Hee Siew Wan, Mistry Dipesh, Friede Tim, Lamb Sarah E, Stallard Nigel, Underwood Martin, Patel Shilpa
Statistics and Epidemiology Unit, Warwick Medical School, University of Warwick, Coventry, CV4 7AL, UK.
Warwick Clinical Trials Unit, Warwick Medical School, University of Warwick, Coventry, CV4 7AL, UK.
BMC Musculoskelet Disord. 2021 Feb 16;22(1):191. doi: 10.1186/s12891-021-04028-8.
Proven treatments for low back pain, at best, only provide modest overall benefits. Matching people to treatments that are likely to be most effective for them may improve clinical outcomes and makes better use of health care resources.

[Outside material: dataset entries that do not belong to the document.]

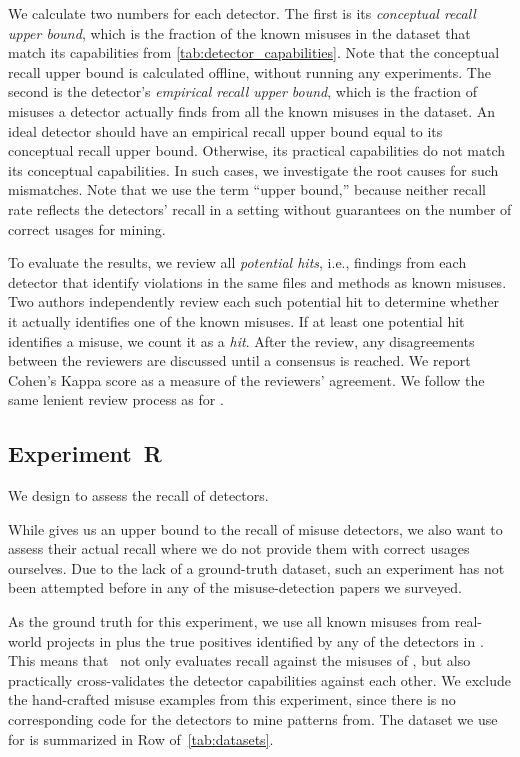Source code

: We calculate two numbers for each detector.
The first is its  \emph{conceptual recall upper bound}, which is the fraction of the known misuses in the dataset that match its capabilities from \autoref{tab:detector_capabilities}.
Note that the conceptual recall upper bound is calculated offline, without running any experiments.
The second is the detector's \emph{empirical recall upper bound}, which is the fraction of misuses a detector actually finds from all the known misuses in the dataset.
An ideal detector should have an empirical recall upper bound equal to its conceptual recall upper bound.
Otherwise, its practical capabilities do not match its conceptual capabilities.
In such cases, we investigate the root causes for such mismatches.
Note that we use the term ``upper bound,'' because neither recall rate reflects the detectors' recall in a setting without guarantees on the number of correct usages for mining.

To evaluate the results, we review all \emph{potential hits}, i.e., findings from each detector that identify violations in the same files and methods as known misuses.
Two authors independently review each such potential hit to determine whether it actually identifies one of the known misuses.
If at least one potential hit identifies a misuse, we count it as a \emph{hit}.
%
After the review, any disagreements between the reviewers are discussed until a consensus is reached.
We report Cohen's Kappa score as a measure of the reviewers' agreement.
%
We follow the same lenient review process as for .


\subsection{Experiment~R}
\label{e3}

We design  to assess the recall of detectors.

While  gives us an upper bound to the recall of misuse detectors, we also want to assess their actual recall where we do not provide them with correct usages ourselves.
Due to the lack of a ground-truth dataset, such an experiment has not been attempted before in any of the misuse-detection papers we surveyed.

As the ground truth for this experiment, we use all known misuses from real-world projects in \MUBench plus the true positives identified by any of the detectors in .
This means that~ not only evaluates recall against the misuses of \MUBench, but also practically cross-validates the detector capabilities against each other.
We exclude the hand-crafted misuse examples from this experiment, since there is no corresponding code for the detectors to mine patterns from.
The dataset we use for  is summarized in Row  of~\autoref{tab:datasets}.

We conducted an individual participant data meta-analysis of randomised controlled trials of three types of therapist delivered interventions for low back pain (active physical, passive physical and psychological treatments). We applied two statistical methods (recursive partitioning and adaptive risk group refinement) to identify potential subgroups who might gain greater benefits from different treatments from our individual participant data meta-analysis.
We pooled data from 19 randomised controlled trials, totalling 9328 participants. There were 5349 (57%) females with similar ratios of females in control and intervention arms. The average age was 49 years (standard deviation, SD, 14). Participants with greater psychological distress and physical disability gained most benefit in improving on the mental component scale (MCS) of SF-12/36 from passive physical treatment than non-active usual care (treatment effects, 4.3; 95% confidence interval, CI, 3.39 to 5.15). Recursive partitioning method found that participants with worse disability at baseline gained most benefit in improving the disability (Roland Morris Disability Questionnaire) outcome from psychological treatment than non-active usual care (treatment effects, 1.7; 95% CI, 1.1 to 2.31). Adaptive risk group refinement did not find any subgroup that would gain much treatment effect between psychological and non-active usual care. Neither statistical method identified any subgroups who would gain an additional benefit from active physical treatment compared to non-active usual care.
Our methodological approaches worked well and may have applicability in other clinical areas. Passive physical treatments were most likely to help people who were younger with higher levels of disability and low levels of psychological distress. Psychological treatments were more likely to help those with severe disability. Despite this, the clinical importance of identifying these subgroups is limited. The sizes of sub-groups more likely to benefit and the additional effect sizes observed are small. Our analyses provide no evidence to support the use of sub-grouping for people with low back pain.
已证实的腰痛治疗方法,充其量只能带来适度的总体益处。将患者与可能对其最有效的治疗方法相匹配,可能会改善临床结果并更好地利用医疗资源。
我们对三种由治疗师提供的腰痛干预措施(主动物理治疗、被动物理治疗和心理治疗)的随机对照试验进行了个体参与者数据荟萃分析。我们应用两种统计方法(递归划分和适应性风险组细化),从我们的个体参与者数据荟萃分析中识别可能从不同治疗中获得更大益处的潜在亚组。
我们汇总了19项随机对照试验的数据,共有9328名参与者。有5349名(57%)女性,对照组和干预组中的女性比例相似。平均年龄为49岁(标准差,SD,14)。心理困扰和身体残疾程度较高的参与者,在从被动物理治疗改善SF - 12/36的心理成分量表(MCS)方面,比非主动常规护理获益更多(治疗效果,4.3;95%置信区间,CI,3.39至5.15)。递归划分方法发现,基线残疾程度较差的参与者,在从心理治疗改善残疾(罗兰·莫里斯残疾问卷)结果方面,比非主动常规护理获益更多(治疗效果,1.7;95% CI,1.1至2.31)。适应性风险组细化未发现心理治疗和非主动常规护理之间有任何能获得显著治疗效果的亚组。与非主动常规护理相比,两种统计方法均未识别出任何能从主动物理治疗中额外获益的亚组。
我们的方法效果良好,可能适用于其他临床领域。被动物理治疗最有可能帮助年龄较轻、残疾程度较高且心理困扰程度较低的人。心理治疗更有可能帮助那些严重残疾的人。尽管如此,识别这些亚组的临床重要性有限。更可能获益的亚组规模以及观察到的额外效应量都很小。我们的分析没有证据支持对腰痛患者进行亚组划分。